Dreiecksbetrug auf Kleinanzeigen: Neue Betrugsmasche
Die Zentralstelle Verbraucherschutz warnt vor dem sogenannten Dreiecksbetrug auf Kleinanzeigen-Plattformen. Dabei nutzen Kriminelle zwei ahnungslose Personen gegeneinander aus: einen echten Käufer und einen echten Verkäufer.

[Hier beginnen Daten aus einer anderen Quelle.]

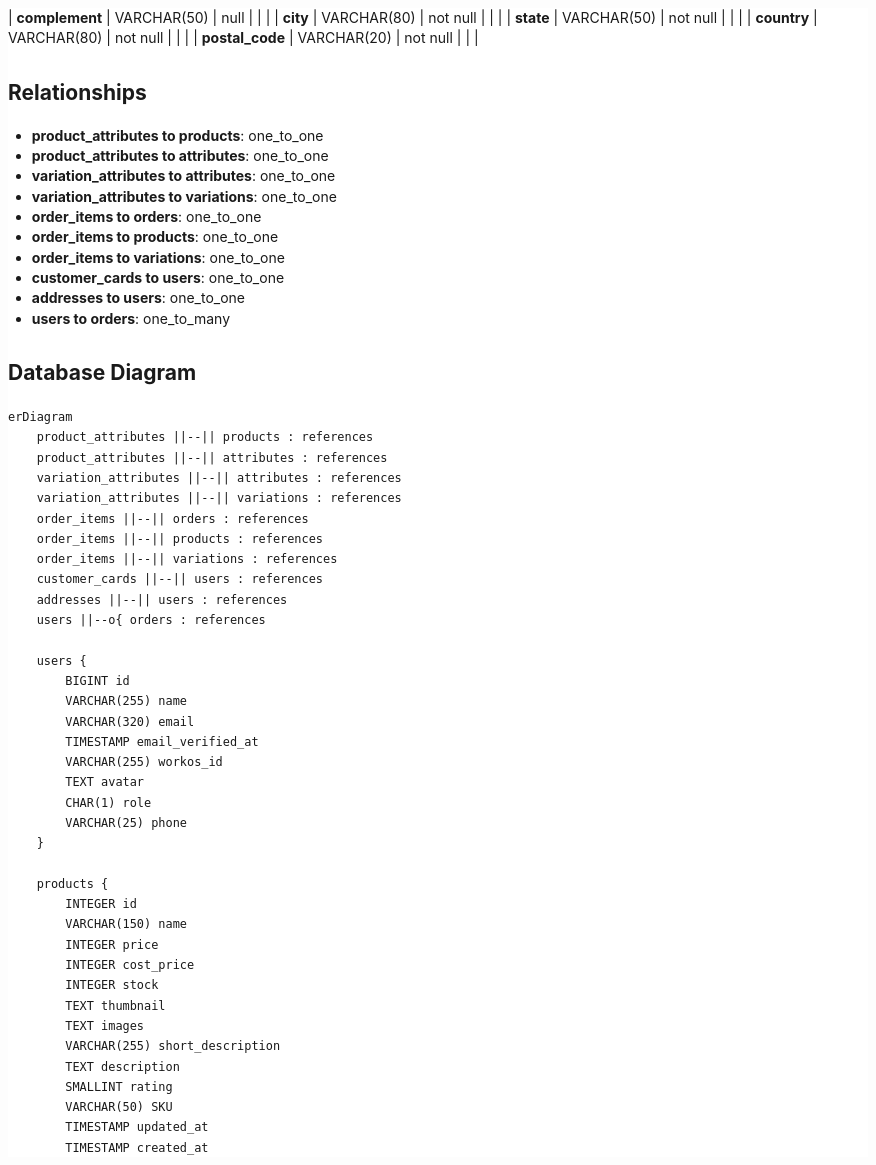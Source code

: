 | **complement**     | VARCHAR(50)  | null                                  |                          |                        |
| **city**           | VARCHAR(80)  | not null                              |                          |                        |
| **state**          | VARCHAR(50)  | not null                              |                          |                        |
| **country**        | VARCHAR(80)  | not null                              |                          |                        |
| **postal_code**    | VARCHAR(20)  | not null                              |                          |                        |


## Relationships

- **product_attributes to products**: one_to_one
- **product_attributes to attributes**: one_to_one
- **variation_attributes to attributes**: one_to_one
- **variation_attributes to variations**: one_to_one
- **order_items to orders**: one_to_one
- **order_items to products**: one_to_one
- **order_items to variations**: one_to_one
- **customer_cards to users**: one_to_one
- **addresses to users**: one_to_one
- **users to orders**: one_to_many

## Database Diagram

```mermaid
erDiagram
	product_attributes ||--|| products : references
	product_attributes ||--|| attributes : references
	variation_attributes ||--|| attributes : references
	variation_attributes ||--|| variations : references
	order_items ||--|| orders : references
	order_items ||--|| products : references
	order_items ||--|| variations : references
	customer_cards ||--|| users : references
	addresses ||--|| users : references
	users ||--o{ orders : references

	users {
		BIGINT id
		VARCHAR(255) name
		VARCHAR(320) email
		TIMESTAMP email_verified_at
		VARCHAR(255) workos_id
		TEXT avatar
		CHAR(1) role
		VARCHAR(25) phone
	}

	products {
		INTEGER id
		VARCHAR(150) name
		INTEGER price
		INTEGER cost_price
		INTEGER stock
		TEXT thumbnail
		TEXT images
		VARCHAR(255) short_description
		TEXT description
		SMALLINT rating
		VARCHAR(50) SKU
		TIMESTAMP updated_at
		TIMESTAMP created_at
```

So funktioniert der Dreiecksbetrug
Der Betrüger inseriert ein begehrtes Produkt (z. B. eine Spielkonsole) zu einem günstigen Preis. Parallel sucht er ein gleichwertiges Produkt bei einem echten Verkäufer. Wenn ein Käufer auf sein Angebot eingeht, leitet der Betrüger dessen Zahlungsdaten an den echten Verkäufer weiter. Der echte Verkäufer verschickt die Ware an den Käufer. Der Käufer hat bezahlt und Ware erhalten – aber der echte Verkäufer wurde vom Betrüger nie bezahlt. Stattdessen kassiert der Betrüger die Zahlung des Käufers.
So schützen Sie sich
- Bevorzugen Sie persönliche Übergabe und Barzahlung.
- Nutzen Sie die offizielle „Sicher bezahlen"-Funktion der Plattform.
- Überweisen Sie kein Geld an unbekannte Konten.
- Prüfen Sie das Verkäuferprofil: Bewertungen, Anmeldedatum, andere Anzeigen.
- Seien Sie misstrauisch bei Preisen, die deutlich unter dem Marktwert liegen.